Laertes, el hermano de Ofelia le pregunta: "¿Nada más debe, pues, hacerse?". Y él respondió: "Nada más. Profanaríamos los ritos funerales si cantáramos para ella el descanso eterno, como se hace con las almas de los que mueren en el Señor". Laertes furioso exclamó: "¡Colocadla en tierra, y que de su bella e inmaculada carne broten fragantes violetas! Y a ti, cura brutal, he de decirte que mi hermana será un ángel mediador en el Cielo mientras tú estés aullando en el abismo". Al oír estas palabras, Hamlet se da cuenta con estupor que la difunta era Ofelia. La reina, esparciendo flores sobre su cadáver, dijo: "Yo esperaba que fueras la esposa de mi Hamlet; con estas flores pensaba, dulce doncella, cubrir tu lecho nupcial y no esparcirlas sobre tu sepultura".

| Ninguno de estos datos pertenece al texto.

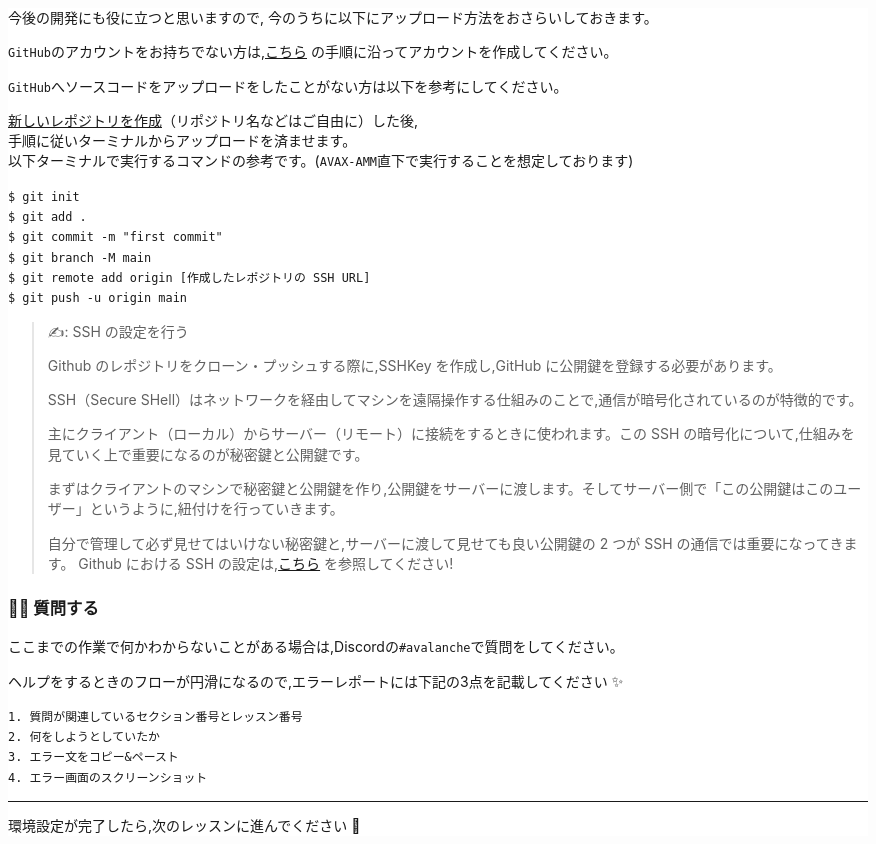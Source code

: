今後の開発にも役に立つと思いますので, 今のうちに以下にアップロード方法をおさらいしておきます。

`GitHub`のアカウントをお持ちでない方は,[こちら](https://qiita.com/okumurakengo/items/848f7177765cf25fcde0) の手順に沿ってアカウントを作成してください。

`GitHub`へソースコードをアップロードをしたことがない方は以下を参考にしてください。

[新しいレポジトリを作成](https://docs.github.com/ja/get-started/quickstart/create-a-repo)（リポジトリ名などはご自由に）した後,  
手順に従いターミナルからアップロードを済ませます。  
以下ターミナルで実行するコマンドの参考です。(`AVAX-AMM`直下で実行することを想定しております)

```
$ git init
$ git add .
$ git commit -m "first commit"
$ git branch -M main
$ git remote add origin [作成したレポジトリの SSH URL]
$ git push -u origin main
```

> ✍️: SSH の設定を行う
>
> Github のレポジトリをクローン・プッシュする際に,SSHKey を作成し,GitHub に公開鍵を登録する必要があります。
>
> SSH（Secure SHell）はネットワークを経由してマシンを遠隔操作する仕組みのことで,通信が暗号化されているのが特徴的です。
>
> 主にクライアント（ローカル）からサーバー（リモート）に接続をするときに使われます。この SSH の暗号化について,仕組みを見ていく上で重要になるのが秘密鍵と公開鍵です。
>
> まずはクライアントのマシンで秘密鍵と公開鍵を作り,公開鍵をサーバーに渡します。そしてサーバー側で「この公開鍵はこのユーザー」というように,紐付けを行っていきます。
>
> 自分で管理して必ず見せてはいけない秘密鍵と,サーバーに渡して見せても良い公開鍵の 2 つが SSH の通信では重要になってきます。
> Github における SSH の設定は,[こちら](https://docs.github.com/ja/authentication/connecting-to-github-with-ssh) を参照してください!

### 🙋‍♂️ 質問する

ここまでの作業で何かわからないことがある場合は,Discordの`#avalanche`で質問をしてください。

ヘルプをするときのフローが円滑になるので,エラーレポートには下記の3点を記載してください ✨

```
1. 質問が関連しているセクション番号とレッスン番号
2. 何をしようとしていたか
3. エラー文をコピー&ペースト
4. エラー画面のスクリーンショット
```

---

環境設定が完了したら,次のレッスンに進んでください 🎉
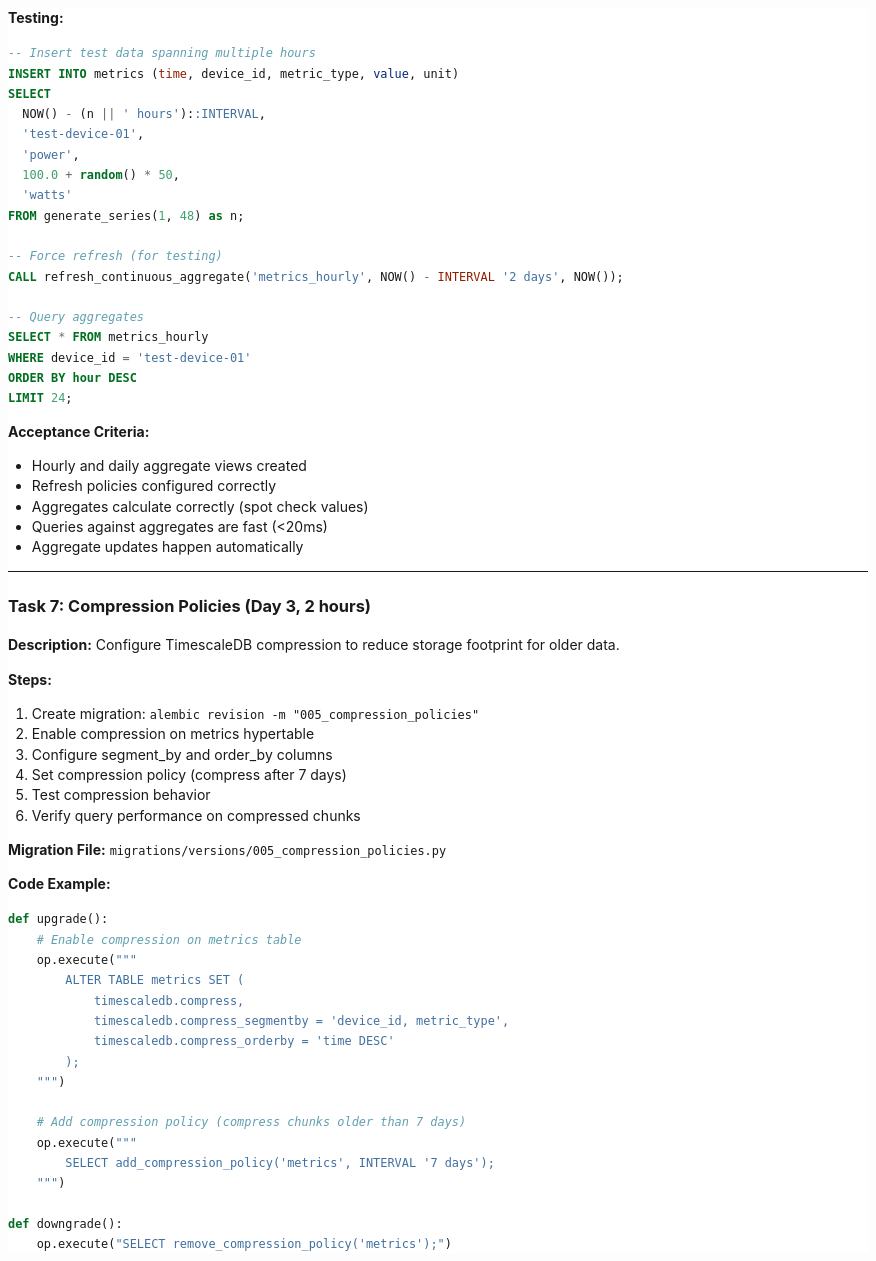 **Testing:**

```sql
-- Insert test data spanning multiple hours
INSERT INTO metrics (time, device_id, metric_type, value, unit)
SELECT
  NOW() - (n || ' hours')::INTERVAL,
  'test-device-01',
  'power',
  100.0 + random() * 50,
  'watts'
FROM generate_series(1, 48) as n;

-- Force refresh (for testing)
CALL refresh_continuous_aggregate('metrics_hourly', NOW() - INTERVAL '2 days', NOW());

-- Query aggregates
SELECT * FROM metrics_hourly
WHERE device_id = 'test-device-01'
ORDER BY hour DESC
LIMIT 24;
```

**Acceptance Criteria:**

- Hourly and daily aggregate views created
- Refresh policies configured correctly
- Aggregates calculate correctly (spot check values)
- Queries against aggregates are fast (\<20ms)
- Aggregate updates happen automatically

______________________________________________________________________

### Task 7: Compression Policies (Day 3, 2 hours)

**Description:** Configure TimescaleDB compression to reduce storage footprint for older data.

**Steps:**

1. Create migration: `alembic revision -m "005_compression_policies"`
1. Enable compression on metrics hypertable
1. Configure segment_by and order_by columns
1. Set compression policy (compress after 7 days)
1. Test compression behavior
1. Verify query performance on compressed chunks

**Migration File:** `migrations/versions/005_compression_policies.py`

**Code Example:**

```python
def upgrade():
    # Enable compression on metrics table
    op.execute("""
        ALTER TABLE metrics SET (
            timescaledb.compress,
            timescaledb.compress_segmentby = 'device_id, metric_type',
            timescaledb.compress_orderby = 'time DESC'
        );
    """)

    # Add compression policy (compress chunks older than 7 days)
    op.execute("""
        SELECT add_compression_policy('metrics', INTERVAL '7 days');
    """)

def downgrade():
    op.execute("SELECT remove_compression_policy('metrics');")
```
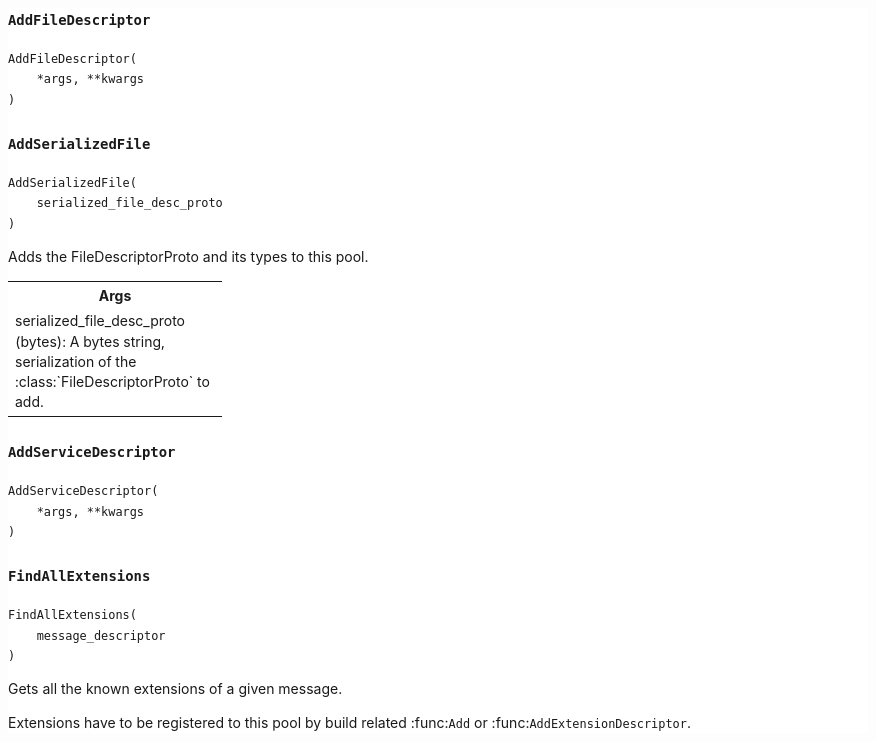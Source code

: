 <h3 id="AddFileDescriptor"><code>AddFileDescriptor</code></h3>

<pre class="devsite-click-to-copy prettyprint lang-py tfo-signature-link">
<code>AddFileDescriptor(
    *args, **kwargs
)
</code></pre>




<h3 id="AddSerializedFile"><code>AddSerializedFile</code></h3>

<pre class="devsite-click-to-copy prettyprint lang-py tfo-signature-link">
<code>AddSerializedFile(
    serialized_file_desc_proto
)
</code></pre>

Adds the FileDescriptorProto and its types to this pool.



 <table class="responsive fixed orange">
<colgroup><col width="214px"><col></colgroup>
<tr><th colspan="2">Args</th></tr>
<tr class="alt">
<td colspan="2">
serialized_file_desc_proto (bytes): A bytes string, serialization of the
:class:`FileDescriptorProto` to add.
</td>
</tr>

</table>



<h3 id="AddServiceDescriptor"><code>AddServiceDescriptor</code></h3>

<pre class="devsite-click-to-copy prettyprint lang-py tfo-signature-link">
<code>AddServiceDescriptor(
    *args, **kwargs
)
</code></pre>




<h3 id="FindAllExtensions"><code>FindAllExtensions</code></h3>

<pre class="devsite-click-to-copy prettyprint lang-py tfo-signature-link">
<code>FindAllExtensions(
    message_descriptor
)
</code></pre>

Gets all the known extensions of a given message.

Extensions have to be registered to this pool by build related
:func:`Add` or :func:`AddExtensionDescriptor`.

Laertes pide a los sepultureros: "No echéis tierra todavía: esperad que la estreche una vez más entre mis brazos". Y saltó dentro de la sepultura. Entonces, Hamlet, enfurecido, sale de su escondite y salta también a la fosa, gritando: "¡Aquí está Hamlet, el danés!". Se enzarzan en una pelea Laertes y Hamlet, hasta que algunos del séquito los separan. El príncipe Hamlet levanta la voz: "¡Yo amaba a Ofelia: cuarenta mil hermanos que tuviera no podrían con todo su amor junto, sobrepujar el mío!"

El rey, la reina y sus cortesanos volvieron horrorizados al castillo por el regreso de Hamlet, presintiendo la tragedia final, que se representa en la última escena.

Los poetas españoles León Felipe y Gustavo Adolfo Bécquer escriben también sobre los cantos de los sepultureros. León Felipe (1884-1968), en su bello poema Romero Solo cita y comenta la escena de Hamlet con estas palabras: "La mano ociosa es quien tiene más fino el tacto de los dedos, decía Hamlet a Horacio, viendo cómo cavaba una fosa y cantaba al mismo tiempo un sepulturero. No sabiendo los oficios los haremos con respeto. Para enterrar a los muertos como debemos, cualquiera sirve, cualquiera?menos un sepulturero".

En la Rima 83 del romántico Bécquer (1836-1870) leemos: "La piqueta al hombro, el sepulture- ro cantando entre dientes, se perdió a lo lejos. La noche se entraba, el sol se había puesto; perdido en las sombras, yo pensé un momento: ¡Dios mío, qué solos se quedan los muertos!"

Es de justicia manifestar que los sepultureros de nuestro tiempo ejercen su oficio con respeto y dignidad.